Question :
I have a function that accepts as parameter an array like:
CREATE OR REPLACE FUNCTION my_func(some_data custom_datum[]) RETURNS VOID AS $$
BEGIN
create table foo_table as (
select
coalesce(foo_ind, bar_ind, ter_ind) as foobarter,
import_date,
-- do some stuff here
from unnest (some_data) as T
group by grouping sets ((foo_ind, import_date), (bar_ind, import_date), (ter_ind, import_date))
);
END
$$ LANGUAGE plpgsql;
The input array is generated by another function foo
. So I call everything in this way:
select my_func(array(select foo()));
where the function foo
is:
CREATE OR REPLACE FUNCTION foo() RETURNS SETOF custom_datum
The problem is that for a big amount of data array(select foo())
returns:
ERROR: array size exceeds the maximum allowed (1073741823)
What I am trying to workaround is the lack of possibility to pass different functions, as at the moment, the input array gets generated by different functions:
select my_func(array(select foo()));
select my_func(array(select bar()));
select my_func(array(select ter()));
.... etc
How can I workaround this problem?
Answer :
What your my_func
is essentially doing is creating a MATERIALIZED VIEW
— a materialized view is a cached copy of a result set stored as a table.
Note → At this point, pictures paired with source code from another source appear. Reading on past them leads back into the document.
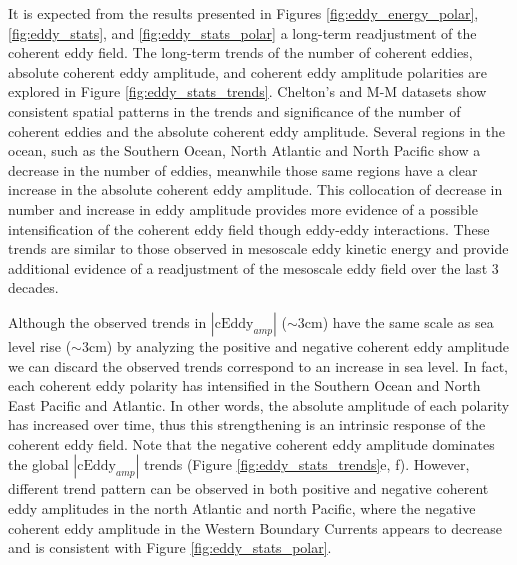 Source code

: \documentclass[draft,linenumbers]{agujournal2019}
\newcommand{\cEddy}{\textrm{cEddy}}
\begin{document}

	It is expected from the results presented in Figures \ref{fig:eddy_energy_polar}, \ref{fig:eddy_stats}, and  \ref{fig:eddy_stats_polar} a long-term readjustment of the coherent eddy field. 
	The long-term trends of the number of coherent eddies, absolute coherent eddy amplitude, and coherent eddy amplitude polarities are explored in Figure \ref{fig:eddy_stats_trends}. 
	Chelton's and M-M datasets show consistent spatial patterns in the trends and significance of the number of coherent eddies and the absolute coherent eddy amplitude. 
	Several regions in the ocean, such as the Southern Ocean, North Atlantic and North Pacific show a decrease in the number of eddies, meanwhile those same regions have a clear increase in the absolute coherent eddy amplitude. 
	This collocation of decrease in number and increase in eddy amplitude provides more evidence of a possible intensification of the coherent eddy field though eddy-eddy interactions. 
	These trends are similar to those observed in mesoscale eddy kinetic energy \citep{Martinez_Kinetic_2021} and provide additional evidence of a readjustment of the mesoscale eddy field over the last 3 decades. 
	
	Although the observed trends in $|\cEddy_{amp}|$ ($\sim$3cm) have the same scale as sea level rise ($\sim$3cm) by analyzing the positive and negative coherent eddy amplitude we can discard the observed trends correspond to an increase in sea level. 
	In fact, each coherent eddy polarity has intensified in the Southern Ocean and North East Pacific and Atlantic. 
	In other words, the absolute amplitude of each polarity has increased over time, thus this strengthening is an intrinsic response of the coherent eddy field. Note that the negative coherent eddy amplitude dominates the global $|\cEddy_{amp}|$ trends (Figure \ref{fig:eddy_stats_trends}e, f). However, different trend pattern can be observed in both positive and negative coherent eddy amplitudes in the north Atlantic and north Pacific, where the negative coherent eddy amplitude in the  Western Boundary Currents appears to decrease and is consistent with Figure \ref{fig:eddy_stats_polar}.
\end{document}
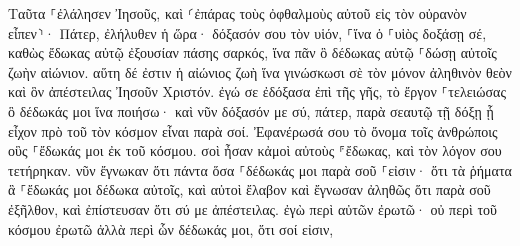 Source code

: \documentclass{openreader}
\begin{document}
Ταῦτα ⸀ἐλάλησεν Ἰησοῦς, καὶ ⸂ἐπάρας τοὺς ὀφθαλμοὺς αὐτοῦ εἰς τὸν οὐρανὸν εἶπεν⸃· Πάτερ, ἐλήλυθεν ἡ ὥρα· δόξασόν σου τὸν υἱόν, ⸀ἵνα ὁ ⸀υἱὸς δοξάσῃ σέ, 
καθὼς ἔδωκας αὐτῷ ἐξουσίαν πάσης σαρκός, ἵνα πᾶν ὃ δέδωκας αὐτῷ ⸀δώσῃ αὐτοῖς ζωὴν αἰώνιον. 
αὕτη δέ ἐστιν ἡ αἰώνιος ζωὴ ἵνα γινώσκωσι σὲ τὸν μόνον ἀληθινὸν θεὸν καὶ ὃν ἀπέστειλας Ἰησοῦν Χριστόν. 
ἐγώ σε ἐδόξασα ἐπὶ τῆς γῆς, τὸ ἔργον ⸀τελειώσας ὃ δέδωκάς μοι ἵνα ποιήσω· 
καὶ νῦν δόξασόν με σύ, πάτερ, παρὰ σεαυτῷ τῇ δόξῃ ᾗ εἶχον πρὸ τοῦ τὸν κόσμον εἶναι παρὰ σοί. 
Ἐφανέρωσά σου τὸ ὄνομα τοῖς ἀνθρώποις οὓς ⸀ἔδωκάς μοι ἐκ τοῦ κόσμου. σοὶ ἦσαν κἀμοὶ αὐτοὺς ⸁ἔδωκας, καὶ τὸν λόγον σου τετήρηκαν. 
νῦν ἔγνωκαν ὅτι πάντα ὅσα ⸀δέδωκάς μοι παρὰ σοῦ ⸀εἰσιν· 
ὅτι τὰ ῥήματα ἃ ⸀ἔδωκάς μοι δέδωκα αὐτοῖς, καὶ αὐτοὶ ἔλαβον καὶ ἔγνωσαν ἀληθῶς ὅτι παρὰ σοῦ ἐξῆλθον, καὶ ἐπίστευσαν ὅτι σύ με ἀπέστειλας. 
ἐγὼ περὶ αὐτῶν ἐρωτῶ· οὐ περὶ τοῦ κόσμου ἐρωτῶ ἀλλὰ περὶ ὧν δέδωκάς μοι, ὅτι σοί εἰσιν, 
\end{document}
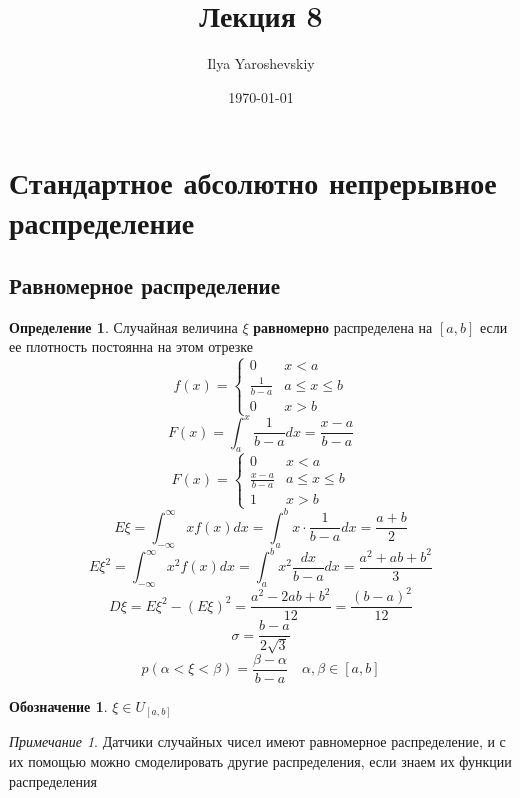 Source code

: \documentclass[english]{article}
\author{Ilya Yaroshevskiy}
\date{\today}
\title{Лекция 8}
\theoremstyle{plain}
\theoremstyle{remark}
\newtheorem*{remark}{Примечание}
\theoremstyle{definition}
\newtheorem*{definition}{Определение}
\newtheorem*{symb}{Обозначение}
\begin{document}
\maketitle
\tableofcontents


\section{Стандартное абсолютно непрерывное распределение}
\label{sec:org0078f01}
\subsection{Равномерное распределение}
\label{sec:org953dac2}
\begin{definition}
Случайная величина \(\xi\) \textbf{равномерно} распределена на \([a, b]\) если ее плотность постоянна на этом отрезке
\[ f(x) = \begin{cases}
0 & x < a \\
\frac{1}{b - a} & a \le x \le b \\
0 & x > b
\end{cases}\]
\[ F(x) = \int_a^x \frac{1}{b - a}dx = \frac{x - a}{b - a} \]
\[ F(x) = \begin{cases}
0 & x < a \\
\frac{x - a}{b - a} & a \le x \le b \\
1 & x > b
\end{cases} \]
\[ E\xi = \int_{-\infty}^\infty x f(x) dx = \int_a^b x \cdot \frac{1}{b - a} dx = \frac{a + b}{2} \]
\[ E\xi^2 = \int_{-\infty}^\infty x^2f(x) dx = \int_a^b x^2 \frac{dx}{b - a}dx = \frac{a^2 + ab + b^2}{3} \]
\[ D\xi = E\xi^2 - (E\xi)^2 = \frac{a^2 - 2ab + b^2}{12} = \frac{(b - a)^2}{12} \]
\[ \sigma = \frac{b - a}{2\sqrt{3}} \]
\[ p(\alpha < \xi < \beta) = \frac{\beta - \alpha}{b - a} \quad \alpha, \beta \in [a, b] \]
\end{definition}
\begin{symb}
\(\xi \in U_{[a, b]}\)
\end{symb}
\begin{remark}
Датчики случайных чисел имеют равномерное распределение, и с их помощью можно смоделировать другие распределения, если знаем их функции распределения
\end{remark}
\end{document}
Drop the function and use the normal MATERIALIZED VIEW
.
Skip generating an array — waste of a time and space and may even be serializing the result set to disk twice. And, instead, just use something like this:
CREATE MATERIALIZED VIEW foo_view
AS
SELECT whatever
FROM wherever
GROUP BY GROUPING SETS (
(foo_ind, import_date),
(bar_ind, import_date),
(ter_ind, import_date)
);
Now you can “refresh” this by doing REFRESH foo_view;
You can possibly limit the output of foo()
:
SELECT foo() LIMIT 10000;
Or, most probably better, avoid using arrays altogether (pass the set, not an array made of it). For this, you will, of course, have to rewrite my_func()
. Thinking about it, I can imagine that this will be beneficial from a performance point of view, too.